Nero estava encantando por Agnes, assim como Kirye também estava. Ela era doce e atenciosa, além de animada e muito ativa. A casa era enorme mas a presença da cantora ecoava em todos os cantos. Eles haviam conversado muito, feito programas juntos e até mesmo participaram de um show restrito que ela havia sido convidada a participar na cidade.

Ele a acompanhou em visitas em alguns dos projetos sociais que ela apoiava. E aparentemente ela parecia ser uma ótima pessoa, mas havia algo nela que deixava claro que ela ainda estava triste e aquilo o incomodava. O devil hunter já havia voltado para casa junto da esposa e depois de arrumarem as coisas, ele sentou ao lado dela:

—Kirye. — Nero chamou a esposa que deixou o bordado que fazia de lado para lhe dar atenção.

—Diga.

—O que achou da Agnes, seja sincera.

—Ela é uma boa pessoa.

—Algo nela me incomoda...ela é perfeita demais.

—Então você notou também? Eu a peguei umas duas vezes chorando, mas ela disfarçou, além de encontrá — la bebendo.

—Eu não vi isso, por que não me disse?

—Acho que isso deve ser normal de pessoas famosas, não?

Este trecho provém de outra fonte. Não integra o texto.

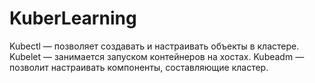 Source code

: # KuberLearning

Kubectl — позволяет создавать и настраивать объекты в кластере.
Kubelet — занимается запуском контейнеров на хостах.
Kubeadm — позволит настраивать компоненты, составляющие кластер.
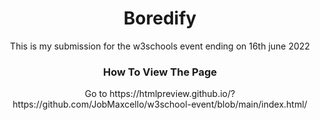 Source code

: <h1 align="center">Boredify</h1>

<p align="center">
  This is my submission for the w3schools event ending on 16th june 2022
  <br>
</p>

<h3 align="center">How To View The Page</h3>
<p align="center">Go to https://htmlpreview.github.io/?https://github.com/JobMaxcello/w3school-event/blob/main/index.html/</p>

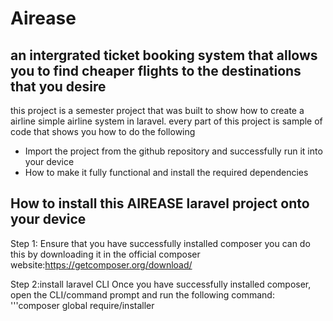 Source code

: # Airease
## an intergrated ticket booking system that allows you to find cheaper flights to the destinations that you desire 

this project is a semester project that was built to show how to create a airline simple airline system in laravel. every part of this project is sample of code that shows you how to do the following 
* Import the project from the github repository and successfully run it into your device
* How to make it fully functional and install the required dependencies

## How to install this AIREASE laravel project onto your device 
Step 1: Ensure that you have successfully installed composer 
  you can do this by downloading it in the official composer website:https://getcomposer.org/download/

Step 2:install laravel CLI
  Once you have successfully installed composer, open the CLI/command prompt and run the following command:
  '''composer global require/installer
  
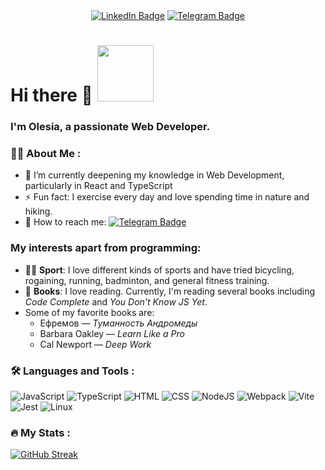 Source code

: <div id="badges" align="center">
  <a href="https://www.linkedin.com/in/olesia-kniazeva/"><img src="https://img.shields.io/badge/LinkedIn-blue?style=for-the-badge&logo=linkedin&logoColor=white" alt="LinkedIn Badge" target="_blank" rel="noopener"></a>
  <a href="https://t.me/Oliettani"><img src="https://img.shields.io/badge/Telegram-blue?style=for-the-badge&logo=telegram&logoColor=white" alt="Telegram Badge"></a>
</div>

# Hi there 👋 <img src="https://media.giphy.com/media/mGcNjsfWAjY5AEZNw6/giphy.gif" width=90>
### I'm Olesia, a passionate Web Developer.

### :woman_technologist: About Me :
- 🌱 I’m currently deepening my knowledge in Web Development, particularly in React and TypeScript
- ⚡️ Fun fact: I exercise every day and love spending time in nature and hiking.
- 📧 How to reach me: [![Telegram Badge](https://img.shields.io/badge/-Oliettani-blue?style=flat&logo=Telegram&logoColor=white)](https://t.me/Oliettani)

### My interests apart from programming:
- 🚴🏻 **Sport**: I love different kinds of sports and have tried bicycling, rogaining, running, badminton, and general fitness training.
- 📖 **Books**: I love reading. Currently, I'm reading several books including *Code Complete* and *You Don't Know JS Yet*.
- Some of my favorite books are:
    - Ефремов — *Туманность Андромеды*
    - Barbara Oakley — *Learn Like a Pro*
    - Cal Newport — *Deep Work*
 
### :hammer_and_wrench: Languages and Tools :
![JavaScript](https://img.shields.io/badge/JavaScript-F7DF1E?style=for-the-badge&logo=javascript&logoColor=black)
![TypeScript](https://img.shields.io/badge/TypeScript-007ACC?style=for-the-badge&logo=typescript&logoColor=white)
![HTML](https://img.shields.io/badge/HTML-239120?style=for-the-badge&logo=html5&logoColor=white)
![CSS](https://img.shields.io/badge/CSS-239120?&style=for-the-badge&logo=css3&logoColor=white)
![NodeJS](https://img.shields.io/badge/node.js-6DA55F?style=for-the-badge&logo=node.js&logoColor=white)
![Webpack](https://img.shields.io/badge/webpack-%238DD6F9.svg?style=for-the-badge&logo=webpack&logoColor=black)
![Vite](https://img.shields.io/badge/vite-%23646CFF.svg?style=for-the-badge&logo=vite&logoColor=white)
![Jest](https://img.shields.io/badge/Jest-darkred?style=for-the-badge&logo=jest&logoColor=white)
![Linux](https://img.shields.io/badge/Linux-FCC624?style=for-the-badge&logo=linux&logoColor=black)

### :fire: My Stats :
[![GitHub Streak](https://streak-stats.demolab.com?user=OlesiaKniazeva&theme=transparent&hide_border=true&mode=weekly&fire=FF2222&dates=2C68F6&currStreakLabel=2C68F6&currStreakNum=2C68F6)](https://git.io/streak-stats)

—Eu não sei...Acha que eu a tratei bem?

—Claro que sim. Mas sei que ainda tem dúvidas.

—Sim Kirye, eu ainda tenho dúvidas e por isso não quero me entregar de uma só vez.

—Logo você terá a resposta do DNA, só assim você vai ter a certeza. E além disso, você vai saber se é mesmo filho do Vergil.

—Ela pensou em tudo. Talvez já tenha passado por momentos difíceis por causa dessa história.

—Não descarto essa possibilidade.

Agnes estava na sala de música sentada a frente do piano de cauda preto, onde já havia tocado umas três músicas seguidas para tentar aliviar a mente. Faltava algumas horas para o dia amanhecer para enfim aquele tormento terminar. A procura do filho perdido já durava uma vida, e várias vezes ela vinha sendo enganada por aproveitadores, e dessa vez ela queria acreditar que não estava errada. Mesmo Nero tendo dito que era sim filho do Vergil, ele poderia não ser o filho dela, mas de qualquer outra mulher.

Ela se levantou e tomou o resto do uísque que estava no copo que repousava sobre o piano ao lado da garrafa vazia. A cantora subiu até seu quarto, onde tomou alguns comprimidos para dormir. Daquela vez ela não queria saber a resposta imediatamente, preferia se iludir com o elo que estavam criando ou ela não suportaria mais uma perda.